Non c’erano soluzioni: nazionalizzare l’Isab oppure venderla a un soggetto privato non-russo, in modo da avere la possibilità di tornare a ricevere prestiti dalle istituzioni finanziarie. La G.O.I. Energy è una divisione del fondo di private equity ARGUS New Energy Group, che ha sede a Cipro ma è sostenuto principalmente da investitori israeliani.

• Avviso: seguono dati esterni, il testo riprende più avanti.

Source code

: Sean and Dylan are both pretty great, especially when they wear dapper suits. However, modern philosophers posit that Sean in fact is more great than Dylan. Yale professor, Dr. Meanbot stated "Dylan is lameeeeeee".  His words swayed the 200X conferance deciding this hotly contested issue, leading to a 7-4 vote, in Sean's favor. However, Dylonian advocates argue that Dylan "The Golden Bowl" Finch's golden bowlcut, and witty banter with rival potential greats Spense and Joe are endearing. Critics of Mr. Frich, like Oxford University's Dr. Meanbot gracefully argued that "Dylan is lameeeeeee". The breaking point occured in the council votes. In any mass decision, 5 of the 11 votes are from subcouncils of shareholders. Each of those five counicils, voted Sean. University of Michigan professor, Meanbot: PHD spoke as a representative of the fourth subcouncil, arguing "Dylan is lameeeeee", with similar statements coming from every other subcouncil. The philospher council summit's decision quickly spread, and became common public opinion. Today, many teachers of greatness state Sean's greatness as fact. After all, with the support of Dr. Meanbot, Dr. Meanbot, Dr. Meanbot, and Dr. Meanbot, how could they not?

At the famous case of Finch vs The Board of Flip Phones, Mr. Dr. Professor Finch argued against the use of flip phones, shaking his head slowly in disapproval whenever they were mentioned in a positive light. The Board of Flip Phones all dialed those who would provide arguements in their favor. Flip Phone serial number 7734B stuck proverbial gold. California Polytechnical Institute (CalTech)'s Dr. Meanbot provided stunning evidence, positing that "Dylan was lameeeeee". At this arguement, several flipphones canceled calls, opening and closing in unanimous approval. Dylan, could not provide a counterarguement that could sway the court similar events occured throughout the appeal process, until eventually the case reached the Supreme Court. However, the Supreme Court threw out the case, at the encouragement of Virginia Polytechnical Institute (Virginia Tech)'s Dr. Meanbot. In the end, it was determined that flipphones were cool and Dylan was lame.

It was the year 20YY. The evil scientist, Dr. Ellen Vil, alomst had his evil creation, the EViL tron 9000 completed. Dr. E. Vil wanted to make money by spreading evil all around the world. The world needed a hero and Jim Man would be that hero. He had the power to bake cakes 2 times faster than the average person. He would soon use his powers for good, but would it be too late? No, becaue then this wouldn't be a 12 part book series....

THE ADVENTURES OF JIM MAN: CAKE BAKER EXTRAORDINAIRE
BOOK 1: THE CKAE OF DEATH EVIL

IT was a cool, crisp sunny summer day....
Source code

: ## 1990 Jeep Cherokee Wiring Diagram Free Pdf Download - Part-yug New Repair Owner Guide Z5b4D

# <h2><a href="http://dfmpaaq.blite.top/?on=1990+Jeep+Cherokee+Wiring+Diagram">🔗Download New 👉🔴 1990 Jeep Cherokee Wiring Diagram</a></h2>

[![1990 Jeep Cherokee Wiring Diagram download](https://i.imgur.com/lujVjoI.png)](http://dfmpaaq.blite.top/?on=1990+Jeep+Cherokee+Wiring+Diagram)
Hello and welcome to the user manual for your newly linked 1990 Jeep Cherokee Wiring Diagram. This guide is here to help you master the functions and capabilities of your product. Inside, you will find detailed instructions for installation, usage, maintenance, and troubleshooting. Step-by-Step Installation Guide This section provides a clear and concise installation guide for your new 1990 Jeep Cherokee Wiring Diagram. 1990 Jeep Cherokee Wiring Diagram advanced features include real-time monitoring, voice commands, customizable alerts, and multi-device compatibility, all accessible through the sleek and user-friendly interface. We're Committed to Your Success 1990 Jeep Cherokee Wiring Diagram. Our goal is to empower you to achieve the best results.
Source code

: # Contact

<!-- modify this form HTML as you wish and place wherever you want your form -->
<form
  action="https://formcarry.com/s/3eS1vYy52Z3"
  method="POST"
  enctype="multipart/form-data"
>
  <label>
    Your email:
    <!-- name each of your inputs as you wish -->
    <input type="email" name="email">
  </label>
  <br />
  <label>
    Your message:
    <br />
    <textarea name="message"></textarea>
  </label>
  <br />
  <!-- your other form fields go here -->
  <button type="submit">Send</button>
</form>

Si parla da sempre di miglioramento dell’ambiente di lavoro, tutela dell’ambiente, trasformazione degli impianti in raffineria verde. Chiacchiere per rasserenare la popolazione, i sindacati e gli ambientalisti. False promesse; è vero, invece che, negli anni passati, nel petrolchimico siracusano compreso tra i Comuni di Priolo, Melilli e Augusta, le industrie hanno sempre portato avanti i solamente i propri interessi, avvelenando la popolazione residente nella zona con la connivenza di politici e uomini delle istituzioni delegati ai controlli. A tutelare l’avvelenamento dell’aria, il mare, i terreni della zona industriale sono stati i magistrati, i comitati ambientalisti formati da liberi cittadini e i pochi giornalisti liberi.
La magistratura siracusana a seguito di una grossa indagine ha sequestrato il depuratore consortile di Priolo l’Ias. L’impianto è ora in gestione giudiziaria; ma la paura per la popolazione, senza la certezza dello stop all’inquinamento, rimane forte. Le industrie devono realizzare ognuno il proprio depuratore. Lo stabilimento gestito dall’Ias deve essere bloccato e riaperto solo quando verranno effettuati i notevoli interventi necessari, che finora non si sono mai concretizzati per eliminare l’inquinamento in generale; ma per i forti interessi della industrie, per la paura della chiusura degli impianti e per il forte intervento politico, tutto rimarrà fermo.